Source: The Conversation – in French – By Mireille Lalancette, Professor, Département de lettres et communication sociale, Université du Québec à Trois-Rivières (UQTR)
Qu’ont en commun, Lionel Carmant, Maïté Blanchette Vézina, Éric Lefebvre, Pierre Dufour, Pierre Fitzgibbon, Joëlle Boutig, Youri Chassin, Isabelle Poulet ? Ces huit politiciens, qui étaient tous députés pour la Coalition avenir Québec (CAQ), ont soit quitté le parti pour siéger comme indépendant, fait le saut au fédéral, ou se sont réorientés ailleurs qu’en politique. Certains, encore, ont été expulsés.

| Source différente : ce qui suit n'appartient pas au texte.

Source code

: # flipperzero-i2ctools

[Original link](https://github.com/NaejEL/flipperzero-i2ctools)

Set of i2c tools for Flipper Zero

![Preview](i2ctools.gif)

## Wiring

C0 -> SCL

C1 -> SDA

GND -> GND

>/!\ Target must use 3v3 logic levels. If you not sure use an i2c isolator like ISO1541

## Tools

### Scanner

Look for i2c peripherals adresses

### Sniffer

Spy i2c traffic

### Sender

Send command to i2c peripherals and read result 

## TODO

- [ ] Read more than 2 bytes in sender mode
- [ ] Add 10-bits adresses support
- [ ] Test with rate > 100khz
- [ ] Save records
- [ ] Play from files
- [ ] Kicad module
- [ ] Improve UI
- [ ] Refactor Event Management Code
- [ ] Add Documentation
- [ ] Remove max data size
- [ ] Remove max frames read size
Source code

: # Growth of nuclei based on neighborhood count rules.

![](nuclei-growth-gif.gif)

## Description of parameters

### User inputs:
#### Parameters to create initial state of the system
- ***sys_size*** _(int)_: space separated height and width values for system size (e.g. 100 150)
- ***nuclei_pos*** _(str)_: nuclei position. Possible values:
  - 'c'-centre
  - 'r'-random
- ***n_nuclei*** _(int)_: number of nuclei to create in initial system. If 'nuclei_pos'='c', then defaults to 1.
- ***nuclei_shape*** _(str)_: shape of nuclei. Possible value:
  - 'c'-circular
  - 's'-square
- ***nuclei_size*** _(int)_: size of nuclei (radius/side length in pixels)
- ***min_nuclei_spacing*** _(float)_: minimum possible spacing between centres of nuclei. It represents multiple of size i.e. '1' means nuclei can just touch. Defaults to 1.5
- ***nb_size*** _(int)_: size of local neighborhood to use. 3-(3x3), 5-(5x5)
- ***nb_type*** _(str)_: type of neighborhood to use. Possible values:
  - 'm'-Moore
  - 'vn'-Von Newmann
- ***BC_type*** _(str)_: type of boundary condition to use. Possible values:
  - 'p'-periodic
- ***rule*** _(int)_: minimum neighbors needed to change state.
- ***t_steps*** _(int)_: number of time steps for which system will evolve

C’est notamment le cas d’Isabelle Poulet, dernière en date à quitter. Début novembre, le cabinet de François Legault a informé le public qu’Isabelle Poulet, la députée de Laporte, en Montérégie, était exclue du caucus de la CAQ. La députée aurait fait la « grave erreur » de courtiser le Parti libéral du Québec.
En flirtant avec le parti adverse, Poulet a transgressé une règle implicite : la solidarité.

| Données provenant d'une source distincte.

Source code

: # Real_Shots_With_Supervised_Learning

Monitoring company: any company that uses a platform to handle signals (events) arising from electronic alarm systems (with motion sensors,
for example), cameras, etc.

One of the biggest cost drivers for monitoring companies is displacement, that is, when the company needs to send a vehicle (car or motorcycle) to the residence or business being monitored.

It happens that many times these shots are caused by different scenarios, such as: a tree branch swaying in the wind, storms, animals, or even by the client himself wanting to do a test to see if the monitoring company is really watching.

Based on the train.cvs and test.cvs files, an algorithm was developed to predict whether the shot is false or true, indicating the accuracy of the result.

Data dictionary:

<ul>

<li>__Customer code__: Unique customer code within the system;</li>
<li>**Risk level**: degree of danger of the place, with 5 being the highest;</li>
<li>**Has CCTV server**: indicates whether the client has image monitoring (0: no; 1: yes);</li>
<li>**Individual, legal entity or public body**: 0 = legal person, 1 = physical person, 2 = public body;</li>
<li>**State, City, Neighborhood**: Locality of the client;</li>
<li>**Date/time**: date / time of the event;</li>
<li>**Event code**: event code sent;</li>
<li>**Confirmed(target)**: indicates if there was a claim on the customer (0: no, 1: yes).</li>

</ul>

Alors que les partis politiques sont au cœur du système démocratique, qu’ils coalisent les valeurs et offrent des idéologies claires permettant de regrouper les élus, qu’est-ce qui pousse les députés à quitter leur parti ? Cette question m’anime dans mes recherches en communication politique à l’UQTR. Mes collègues des Universités Acadia et de l’Alberta, spécialisés en sciences politiques, partagent cette même préoccupation.
Dans cet article, nous offrons un regard croisé sur la loyauté en politique et sur les raisons qui poussent les députés à quitter leur parti à l’aune de notre ouvrage récent No I in Team. Party Loyalty in Canadian Politics.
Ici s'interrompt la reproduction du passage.